Consider the world to contain causal properties which bring about regularities in text, eg., Alice likes chocolate so Alice says, "I like chocolate". Alice's liking, ie., her capacity for preference, desire, taste, asethetic juddgement etc is the cause of "like".
Now these causal properties brings about significant regularities in text, so "like" occurring early in the paragraph comes to be extremely predictive of other text tokens occurring (eg., b-e-s-t, etc.)
No one in this debate doubts, whatsoever, that NNs contain "subnetworks" which divide the problem up into detecting these token correlations. This is trivially observable in CNNs where it is trivial to demonstrate subnetworks "activating" on, say, an eye-shape.
The issue is that when a competent language user judges someone's sentiment, or the implied sentiment the speaker of some text would have -- they are not using a model of how some subset of terms (like, etc.) comes to be predictive of others.
They're using the fact that the know the relevant causal properties (liking, preference, desire, etc.) and how these cause certain linguistic phrases. It is for this reason a competent language user can trivially detect irony ("of course I like going to the dentist!" -- here since we know how unlikely it is to desire this, we know this phrase is unlikely to express such a preference, etc.).
To say NNs, or any ML system, is sensitive to these mere correlations is not to say that these correlations are not formed by tracking the symptoms of real causes (eg., desire). Rather it is to say they do not track desire.
This seems obvious, since the mechanism to train them is just sensitive to patterns in tokens. These patterns are not their causes, and are not models of their causes. They're only predictive of them under highly constrained circumstances.
Astrological signs are predictive of birth dates, but they arent models of being born -- nor of time, or anything else.
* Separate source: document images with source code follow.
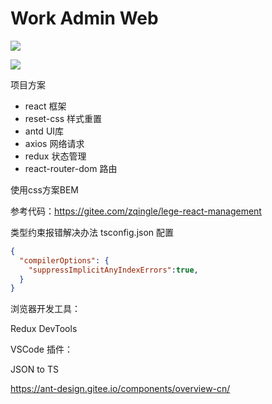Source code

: # Work Admin Web

![](img/login.png)

![](img/table.png)

项目方案
- react 框架
- reset-css 样式重置
- antd UI库
- axios 网络请求
- redux 状态管理
- react-router-dom 路由

使用css方案BEM

参考代码：https://gitee.com/zqingle/lege-react-management

类型约束报错解决办法 tsconfig.json 配置

```json
{
  "compilerOptions": {
    "suppressImplicitAnyIndexErrors":true,
  }
}
```

浏览器开发工具：

Redux DevTools

VSCode 插件：

JSON to TS

https://ant-design.gitee.io/components/overview-cn/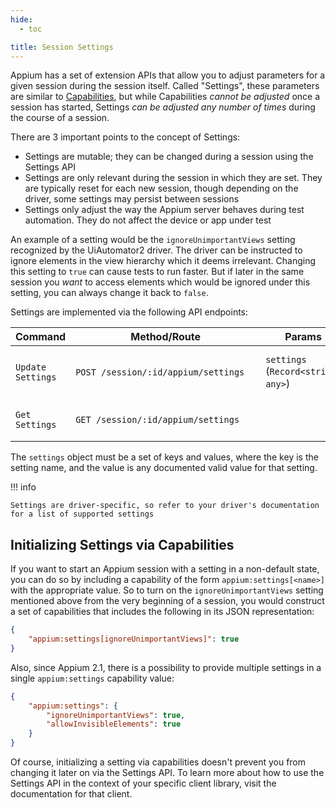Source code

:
 ```yaml
---
hide:
  - toc

title: Session Settings
---
```


Appium has a set of extension APIs that allow you to adjust parameters for a given session during
the session itself. Called "Settings", these parameters are similar to [Capabilities](./caps.md),
but while Capabilities _cannot be adjusted_ once a session has started, Settings _can be adjusted any
number of times_ during the course of a session.

There are 3 important points to the concept of Settings:

- Settings are mutable; they can be changed during a session using the Settings API
- Settings are only relevant during the session in which they are set. They are typically reset for
  each new session, though depending on the driver, some settings may persist between sessions
- Settings only adjust the way the Appium server behaves during test automation. They do not affect
  the device or app under test

An example of a setting would be the `ignoreUnimportantViews` setting recognized by the UiAutomator2
driver. The driver can be instructed to ignore elements in the view hierarchy which it deems
irrelevant. Changing this setting to `true` can cause tests to run faster. But if later in the same
session you _want_ to access elements which would be ignored under this setting, you can always
change it back to `false`.

Settings are implemented via the following API endpoints:

| Command           | <div style="width:18em">Method/Route</div>  | Params                             | Description                        | Returns                            |
|-------------------|---------------------------------------------|------------------------------------|------------------------------------|------------------------------------|
| `Update Settings` | `POST /session/:id/appium/settings`         | `settings` (`Record<string, any>`) | Update the provided setting values | `null`                             |
| `Get Settings`    | `GET /session/:id/appium/settings`          |                                    | Return the current settings        | `settings` (`Record<string, any>`) |

The `settings` object must be a set of keys and values, where the key is the setting name, and the
value is any documented valid value for that setting.

!!! info

    Settings are driver-specific, so refer to your driver's documentation for a list of supported settings

## Initializing Settings via Capabilities

If you want to start an Appium session with a setting in a non-default state, you can do so by
including a capability of the form `appium:settings[<name>]` with the appropriate value. So to turn
on the `ignoreUnimportantViews` setting mentioned above from the very beginning of a session, you
would construct a set of capabilities that includes the following in its JSON representation:

```json
{
    "appium:settings[ignoreUnimportantViews]": true
}
```

Also, since Appium 2.1, there is a possibility to provide multiple settings in a single
`appium:settings` capability value:

```json
{
    "appium:settings": {
        "ignoreUnimportantViews": true,
        "allowInvisibleElements": true
    }
}
```

Of course, initializing a setting via capabilities doesn't prevent you from changing it later on
via the Settings API. To learn more about how to use the Settings API in the context of your
specific client library, visit the documentation for that client.
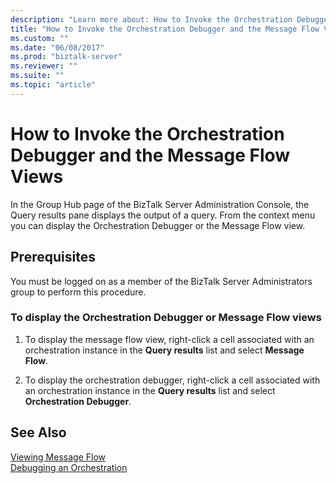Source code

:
 ```yaml
---
description: "Learn more about: How to Invoke the Orchestration Debugger and the Message Flow Views"
title: "How to Invoke the Orchestration Debugger and the Message Flow Views"
ms.custom: ""
ms.date: "06/08/2017"
ms.prod: "biztalk-server"
ms.reviewer: ""
ms.suite: ""
ms.topic: "article"
---
```

# How to Invoke the Orchestration Debugger and the Message Flow Views
In the Group Hub page of the BizTalk Server Administration Console, the Query results pane displays the output of a query. From the context menu you can display the Orchestration Debugger or the Message Flow view.  
  
## Prerequisites  
 You must be logged on as a member of the BizTalk Server Administrators group to perform this procedure.  
  
### To display the Orchestration Debugger or Message Flow views  
  
1.  To display the message flow view, right-click a cell associated with an orchestration instance in the **Query results** list and select **Message Flow**.  
  
2.  To display the orchestration debugger, right-click a cell associated with an orchestration instance in the **Query results** list and select **Orchestration Debugger**.  
  
## See Also  
 [Viewing Message Flow](../core/viewing-message-flow.md)   
 [Debugging an Orchestration](../core/debugging-an-orchestration.md)
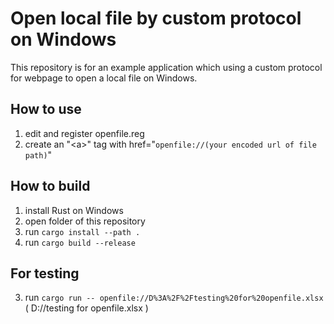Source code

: # Open local file by custom protocol on Windows 
This repository is for an example application which using a custom protocol for webpage to open a local file on Windows.

## How to use
1. edit and register openfile.reg
2. create an "\<a\>" tag with href="```openfile://(your encoded url of file path)```"  

## How to build
1. install Rust on Windows
2. open folder of this repository
3. run ```cargo install --path .```
3. run ```cargo build --release```

## For testing
3. run ```cargo run -- openfile://D%3A%2F%2Ftesting%20for%20openfile.xlsx``` ( D://testing for openfile.xlsx )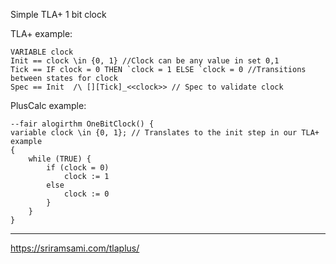 Simple TLA+ 1 bit clock

TLA+ example:
```
VARIABLE clock
Init == clock \in {0, 1} //Clock can be any value in set 0,1
Tick == IF clock = 0 THEN `clock = 1 ELSE `clock = 0 //Transitions between states for clock
Spec == Init  /\ [][Tick]_<<clock>> // Spec to validate clock
```
PlusCalc example:
```
--fair alogirthm OneBitClock() {
variable clock \in {0, 1}; // Translates to the init step in our TLA+ example
{
	while (TRUE) {
		if (clock = 0) 
			clock := 1
		else
			clock := 0
		}
	}
}
```
---
https://sriramsami.com/tlaplus/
No one here doubts whether NNs are sensitive to patterns in text caused by causal properties -- the issue is that they arent models of these properties; they are models of (some of) their effects as encoded in text.
This makes (merely) predictive models extremely fragile; as we often see.
One worry about this fragility is saftey: no one doubts that, say, city route planning from 1bn+ images is done via a "pixel-correlation (world) model" of pedestrian behaviour. The issue is that it isnt a model of pedestrian behaviour.
So it is only effective insofar as the effects of pedestrian behaviour, as captured in the images, in these environments, etc. remain constant.
If you understood pedestrians, ie., people, then you can imagine their behaviour in arbitrary environments.
Another way of putting it is: correlative models of effects arent sufficient for imagining novel circumstances. They encode only the effects of causes in those circumstances.
Whereas if you had a real world model, you can trivially simulate arbiatry circumstnaces.
NNs cannot apply a 'concept' across different 'effect' domains, because they have only one effect domain: the training data. They are just models of how the effect shows itself in that data.
This is why they do not have world models: they are not generalising data by building an effect-neutral model of something; theyre just modelling its effects.
Compare having a model of 3D vs. a model of shadows of a fixed number of 3D objects. NNs generalise in the sense that they can still predict for shadows similar to their training set. They cannot predict 3d; and with sufficiently novel objects, fail catastrophically.